§ **Exercise directions**
Copy out the lines of the records below, and only those lines, from the one with "A credit line" through the one with "When a new min-transfer", exactly as they appear.

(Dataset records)

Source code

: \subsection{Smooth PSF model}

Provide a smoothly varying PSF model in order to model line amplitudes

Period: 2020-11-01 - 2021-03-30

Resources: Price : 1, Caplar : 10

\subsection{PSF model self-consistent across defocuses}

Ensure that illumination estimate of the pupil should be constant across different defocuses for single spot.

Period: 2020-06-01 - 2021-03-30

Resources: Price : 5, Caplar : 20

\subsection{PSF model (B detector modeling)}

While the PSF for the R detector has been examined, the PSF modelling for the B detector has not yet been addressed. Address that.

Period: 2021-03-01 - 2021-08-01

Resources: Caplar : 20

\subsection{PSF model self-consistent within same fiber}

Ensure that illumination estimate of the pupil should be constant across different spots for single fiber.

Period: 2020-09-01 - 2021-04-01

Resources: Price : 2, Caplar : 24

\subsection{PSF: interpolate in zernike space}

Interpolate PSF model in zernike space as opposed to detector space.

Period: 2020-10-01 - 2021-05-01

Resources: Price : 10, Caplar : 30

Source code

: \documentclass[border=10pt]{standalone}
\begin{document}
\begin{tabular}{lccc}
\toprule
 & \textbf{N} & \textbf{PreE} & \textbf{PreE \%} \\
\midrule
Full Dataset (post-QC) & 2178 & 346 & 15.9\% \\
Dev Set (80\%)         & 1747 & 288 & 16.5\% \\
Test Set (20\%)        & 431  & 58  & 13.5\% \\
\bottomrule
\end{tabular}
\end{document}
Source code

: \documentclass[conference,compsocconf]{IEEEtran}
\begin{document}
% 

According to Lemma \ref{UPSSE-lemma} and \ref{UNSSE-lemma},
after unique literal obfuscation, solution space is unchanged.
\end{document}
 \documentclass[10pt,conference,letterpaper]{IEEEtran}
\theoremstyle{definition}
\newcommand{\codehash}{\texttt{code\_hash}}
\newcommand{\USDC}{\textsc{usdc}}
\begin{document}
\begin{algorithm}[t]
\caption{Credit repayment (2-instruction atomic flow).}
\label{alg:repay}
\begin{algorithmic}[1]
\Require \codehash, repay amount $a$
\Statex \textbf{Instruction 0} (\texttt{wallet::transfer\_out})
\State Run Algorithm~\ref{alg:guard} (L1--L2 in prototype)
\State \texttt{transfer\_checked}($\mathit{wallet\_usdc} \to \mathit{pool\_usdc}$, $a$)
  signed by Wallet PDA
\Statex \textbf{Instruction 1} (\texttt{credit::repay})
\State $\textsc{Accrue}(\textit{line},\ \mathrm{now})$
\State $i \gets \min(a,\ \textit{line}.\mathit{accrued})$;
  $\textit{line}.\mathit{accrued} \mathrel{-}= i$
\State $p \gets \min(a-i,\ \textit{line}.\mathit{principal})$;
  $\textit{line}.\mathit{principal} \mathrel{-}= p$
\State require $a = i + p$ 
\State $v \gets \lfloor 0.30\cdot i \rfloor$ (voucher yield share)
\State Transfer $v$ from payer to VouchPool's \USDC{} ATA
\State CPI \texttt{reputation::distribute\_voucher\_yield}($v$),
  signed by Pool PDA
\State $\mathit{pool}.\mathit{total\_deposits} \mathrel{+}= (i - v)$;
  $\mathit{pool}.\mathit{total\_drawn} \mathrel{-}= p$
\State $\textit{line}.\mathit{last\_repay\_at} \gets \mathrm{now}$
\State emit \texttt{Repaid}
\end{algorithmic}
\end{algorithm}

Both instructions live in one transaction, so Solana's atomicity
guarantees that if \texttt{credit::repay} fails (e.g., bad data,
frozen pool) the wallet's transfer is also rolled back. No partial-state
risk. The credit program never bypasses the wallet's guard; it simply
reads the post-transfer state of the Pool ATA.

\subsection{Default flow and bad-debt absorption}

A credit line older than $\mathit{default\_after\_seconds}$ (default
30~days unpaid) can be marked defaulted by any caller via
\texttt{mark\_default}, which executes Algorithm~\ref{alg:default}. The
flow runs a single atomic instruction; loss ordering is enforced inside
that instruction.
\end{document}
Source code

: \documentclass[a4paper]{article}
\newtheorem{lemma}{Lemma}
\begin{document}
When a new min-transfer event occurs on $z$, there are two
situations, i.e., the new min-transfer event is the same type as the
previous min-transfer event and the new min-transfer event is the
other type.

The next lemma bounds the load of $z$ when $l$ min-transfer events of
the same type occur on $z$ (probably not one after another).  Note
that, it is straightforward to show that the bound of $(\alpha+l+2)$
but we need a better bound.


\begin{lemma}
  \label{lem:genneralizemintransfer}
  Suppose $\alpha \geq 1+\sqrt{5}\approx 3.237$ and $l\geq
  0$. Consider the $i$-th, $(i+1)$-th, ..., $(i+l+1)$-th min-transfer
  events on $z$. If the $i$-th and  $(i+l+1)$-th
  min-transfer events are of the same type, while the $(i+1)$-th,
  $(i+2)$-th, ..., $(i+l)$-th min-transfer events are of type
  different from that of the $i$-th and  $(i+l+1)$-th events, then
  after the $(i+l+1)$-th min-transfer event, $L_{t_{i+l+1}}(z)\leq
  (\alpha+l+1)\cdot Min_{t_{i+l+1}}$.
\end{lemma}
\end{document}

§ **Written reply**
A credit line older than $\mathit{default\_after\_seconds}$ (default
30~days unpaid) can be marked defaulted by any caller via
\texttt{mark\_default}, which executes Algorithm~\ref{alg:default}. The
flow runs a single atomic instruction; loss ordering is enforced inside
that instruction.
\end{document}
Source code

: \documentclass[a4paper]{article}
\newtheorem{lemma}{Lemma}
\begin{document}
When a new min-transfer event occurs on $z$, there are two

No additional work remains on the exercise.